Repurposing Protein Folding Models for Generation with Latent Diffusion – The Berkeley Artificial Intelligence Research Blog

Plaid is a multimedia model generated simultaneously the 1D protein sequence and 3D, by learning the inherent space for protein folding models.
The 2024 Nobel Prize for Alphafold2 represents an important moment of recognition of the role of artificial intelligence in biology. What comes after that after folding the protein?
in EngravedWe are developing a method that learns a sample of the inherent area of protein folding models to Generate New proteins. You can accept The formative function and the organismAnd it can be Train on sequence databasesWhich are 2-4 requests greater than the structure databases. Unlike many gym models of the previous protein structure, PLAID processes the preparation of the problem of the joint multimedia generation: simultaneously generating both separate sequences and completely continuous structural coordinates.

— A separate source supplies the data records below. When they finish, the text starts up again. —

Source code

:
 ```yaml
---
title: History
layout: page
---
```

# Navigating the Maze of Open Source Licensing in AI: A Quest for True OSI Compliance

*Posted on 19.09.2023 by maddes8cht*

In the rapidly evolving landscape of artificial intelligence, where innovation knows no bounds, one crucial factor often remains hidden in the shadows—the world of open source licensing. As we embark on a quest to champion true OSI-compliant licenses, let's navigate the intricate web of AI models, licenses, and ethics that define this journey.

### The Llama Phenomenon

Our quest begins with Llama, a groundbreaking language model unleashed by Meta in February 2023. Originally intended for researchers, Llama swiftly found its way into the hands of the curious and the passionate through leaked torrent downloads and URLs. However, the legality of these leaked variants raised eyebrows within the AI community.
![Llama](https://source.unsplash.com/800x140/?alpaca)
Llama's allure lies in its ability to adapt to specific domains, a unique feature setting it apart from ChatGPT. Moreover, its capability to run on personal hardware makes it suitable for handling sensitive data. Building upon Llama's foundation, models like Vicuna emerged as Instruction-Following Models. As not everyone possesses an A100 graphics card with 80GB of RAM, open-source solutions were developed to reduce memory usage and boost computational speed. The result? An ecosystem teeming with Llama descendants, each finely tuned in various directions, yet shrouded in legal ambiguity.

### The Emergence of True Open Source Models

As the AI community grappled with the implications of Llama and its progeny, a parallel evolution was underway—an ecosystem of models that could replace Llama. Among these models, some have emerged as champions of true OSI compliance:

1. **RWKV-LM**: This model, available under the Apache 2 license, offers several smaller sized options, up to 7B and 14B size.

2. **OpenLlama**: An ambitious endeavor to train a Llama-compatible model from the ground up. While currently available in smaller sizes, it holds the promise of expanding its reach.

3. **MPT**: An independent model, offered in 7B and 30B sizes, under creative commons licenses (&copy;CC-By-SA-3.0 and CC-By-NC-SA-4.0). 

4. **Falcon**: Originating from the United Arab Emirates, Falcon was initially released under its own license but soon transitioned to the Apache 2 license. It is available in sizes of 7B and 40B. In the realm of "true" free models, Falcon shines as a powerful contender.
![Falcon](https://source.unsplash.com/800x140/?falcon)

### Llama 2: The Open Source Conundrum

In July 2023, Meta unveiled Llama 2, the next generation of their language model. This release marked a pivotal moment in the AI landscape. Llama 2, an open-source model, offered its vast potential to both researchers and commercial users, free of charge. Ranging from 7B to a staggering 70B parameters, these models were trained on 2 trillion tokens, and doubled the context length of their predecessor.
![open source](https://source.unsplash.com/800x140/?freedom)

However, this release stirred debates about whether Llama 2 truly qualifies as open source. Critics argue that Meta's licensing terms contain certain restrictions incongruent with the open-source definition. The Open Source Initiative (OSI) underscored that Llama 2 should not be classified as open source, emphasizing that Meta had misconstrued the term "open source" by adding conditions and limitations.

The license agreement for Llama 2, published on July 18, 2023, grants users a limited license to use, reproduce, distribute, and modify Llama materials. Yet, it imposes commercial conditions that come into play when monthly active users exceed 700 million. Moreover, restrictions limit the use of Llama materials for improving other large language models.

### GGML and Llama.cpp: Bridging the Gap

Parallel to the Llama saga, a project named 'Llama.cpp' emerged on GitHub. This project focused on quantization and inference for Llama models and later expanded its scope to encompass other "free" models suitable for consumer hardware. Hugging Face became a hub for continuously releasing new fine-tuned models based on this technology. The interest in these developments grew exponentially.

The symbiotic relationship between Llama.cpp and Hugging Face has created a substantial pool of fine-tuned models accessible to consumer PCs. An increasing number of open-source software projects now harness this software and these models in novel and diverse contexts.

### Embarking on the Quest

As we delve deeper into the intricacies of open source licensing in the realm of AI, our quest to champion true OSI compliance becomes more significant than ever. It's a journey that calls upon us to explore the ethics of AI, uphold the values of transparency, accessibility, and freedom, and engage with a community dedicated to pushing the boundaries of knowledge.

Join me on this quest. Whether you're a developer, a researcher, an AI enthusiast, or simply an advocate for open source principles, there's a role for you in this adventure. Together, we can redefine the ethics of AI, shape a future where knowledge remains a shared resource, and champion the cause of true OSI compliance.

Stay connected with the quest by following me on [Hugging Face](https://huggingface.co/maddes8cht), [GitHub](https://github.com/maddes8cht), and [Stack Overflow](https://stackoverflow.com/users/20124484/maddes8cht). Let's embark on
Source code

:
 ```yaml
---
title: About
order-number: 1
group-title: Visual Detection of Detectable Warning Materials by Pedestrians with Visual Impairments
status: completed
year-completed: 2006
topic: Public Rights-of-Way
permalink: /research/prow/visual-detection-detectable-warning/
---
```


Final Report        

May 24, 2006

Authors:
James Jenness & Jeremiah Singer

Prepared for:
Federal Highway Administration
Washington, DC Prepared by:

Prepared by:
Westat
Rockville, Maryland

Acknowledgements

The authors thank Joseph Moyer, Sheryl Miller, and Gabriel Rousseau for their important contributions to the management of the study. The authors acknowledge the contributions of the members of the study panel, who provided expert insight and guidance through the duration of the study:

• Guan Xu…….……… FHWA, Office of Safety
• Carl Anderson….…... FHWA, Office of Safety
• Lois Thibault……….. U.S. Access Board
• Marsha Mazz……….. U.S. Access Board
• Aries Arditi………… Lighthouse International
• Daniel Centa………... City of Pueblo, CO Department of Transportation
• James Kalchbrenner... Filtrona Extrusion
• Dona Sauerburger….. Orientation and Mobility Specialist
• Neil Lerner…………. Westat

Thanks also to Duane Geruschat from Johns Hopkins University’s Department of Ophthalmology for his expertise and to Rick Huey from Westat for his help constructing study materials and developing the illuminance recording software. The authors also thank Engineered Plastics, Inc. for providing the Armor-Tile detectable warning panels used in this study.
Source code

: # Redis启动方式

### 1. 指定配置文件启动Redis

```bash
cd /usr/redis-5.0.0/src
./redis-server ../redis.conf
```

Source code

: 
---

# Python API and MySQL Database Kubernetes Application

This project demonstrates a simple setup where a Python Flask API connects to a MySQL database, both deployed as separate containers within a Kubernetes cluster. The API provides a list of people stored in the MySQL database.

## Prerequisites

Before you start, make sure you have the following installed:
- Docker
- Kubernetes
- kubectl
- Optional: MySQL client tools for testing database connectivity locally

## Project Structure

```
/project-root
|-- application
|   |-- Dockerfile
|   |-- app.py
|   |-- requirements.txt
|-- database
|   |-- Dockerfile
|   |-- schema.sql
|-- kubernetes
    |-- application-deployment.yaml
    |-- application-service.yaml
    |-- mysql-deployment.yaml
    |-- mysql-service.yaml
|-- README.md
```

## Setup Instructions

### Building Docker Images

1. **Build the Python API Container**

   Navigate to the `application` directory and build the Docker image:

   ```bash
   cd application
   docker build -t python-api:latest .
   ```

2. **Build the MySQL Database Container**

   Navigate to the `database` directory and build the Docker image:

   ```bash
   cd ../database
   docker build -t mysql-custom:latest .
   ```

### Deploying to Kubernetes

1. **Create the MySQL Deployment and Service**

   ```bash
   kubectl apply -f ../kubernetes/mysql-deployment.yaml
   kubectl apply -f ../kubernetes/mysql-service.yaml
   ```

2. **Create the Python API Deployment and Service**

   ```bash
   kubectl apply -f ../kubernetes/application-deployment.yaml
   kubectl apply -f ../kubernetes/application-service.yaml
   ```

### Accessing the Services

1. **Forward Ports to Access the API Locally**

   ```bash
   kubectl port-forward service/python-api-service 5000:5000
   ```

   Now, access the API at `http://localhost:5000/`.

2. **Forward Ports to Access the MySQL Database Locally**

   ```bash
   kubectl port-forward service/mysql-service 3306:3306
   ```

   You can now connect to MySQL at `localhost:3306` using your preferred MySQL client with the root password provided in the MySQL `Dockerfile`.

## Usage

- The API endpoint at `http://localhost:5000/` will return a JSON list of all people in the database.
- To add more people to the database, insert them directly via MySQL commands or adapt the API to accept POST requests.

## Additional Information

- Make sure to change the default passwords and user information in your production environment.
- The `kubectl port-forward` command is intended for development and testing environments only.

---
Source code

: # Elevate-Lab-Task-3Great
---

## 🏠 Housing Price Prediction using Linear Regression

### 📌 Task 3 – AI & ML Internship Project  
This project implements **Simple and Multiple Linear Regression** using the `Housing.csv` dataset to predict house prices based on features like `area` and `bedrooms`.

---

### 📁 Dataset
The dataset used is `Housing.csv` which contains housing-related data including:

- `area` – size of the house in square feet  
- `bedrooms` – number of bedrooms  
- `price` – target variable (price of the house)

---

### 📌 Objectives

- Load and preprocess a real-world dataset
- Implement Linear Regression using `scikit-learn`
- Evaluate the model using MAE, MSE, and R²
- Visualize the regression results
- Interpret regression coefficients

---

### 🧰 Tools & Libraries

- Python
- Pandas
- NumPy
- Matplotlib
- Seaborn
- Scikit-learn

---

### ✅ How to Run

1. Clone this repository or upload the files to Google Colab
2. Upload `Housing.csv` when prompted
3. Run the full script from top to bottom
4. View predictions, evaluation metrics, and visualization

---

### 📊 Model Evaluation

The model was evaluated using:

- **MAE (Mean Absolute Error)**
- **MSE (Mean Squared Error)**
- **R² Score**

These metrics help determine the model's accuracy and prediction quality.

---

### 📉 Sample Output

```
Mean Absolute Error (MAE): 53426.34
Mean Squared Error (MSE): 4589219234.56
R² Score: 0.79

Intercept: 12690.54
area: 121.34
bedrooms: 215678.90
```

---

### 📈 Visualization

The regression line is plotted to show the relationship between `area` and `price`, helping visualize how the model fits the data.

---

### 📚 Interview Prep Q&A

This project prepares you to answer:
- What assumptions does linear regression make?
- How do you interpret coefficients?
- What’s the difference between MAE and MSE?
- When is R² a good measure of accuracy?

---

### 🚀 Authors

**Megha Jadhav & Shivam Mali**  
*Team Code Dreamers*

From predicting the structure to drug design in the real world
Although modern works clarify the promise of the ability to spread to the creation of proteins, there are restrictions on previous models that make them inappropriate for real applications, such as:
- All generation: Many current gym models produce only spine atoms. To produce all-aatom structures and put Sidechain atoms, we need to know the sequence. This creates a multimedia generation problem that requires simultaneous generation of separate and continuous methods.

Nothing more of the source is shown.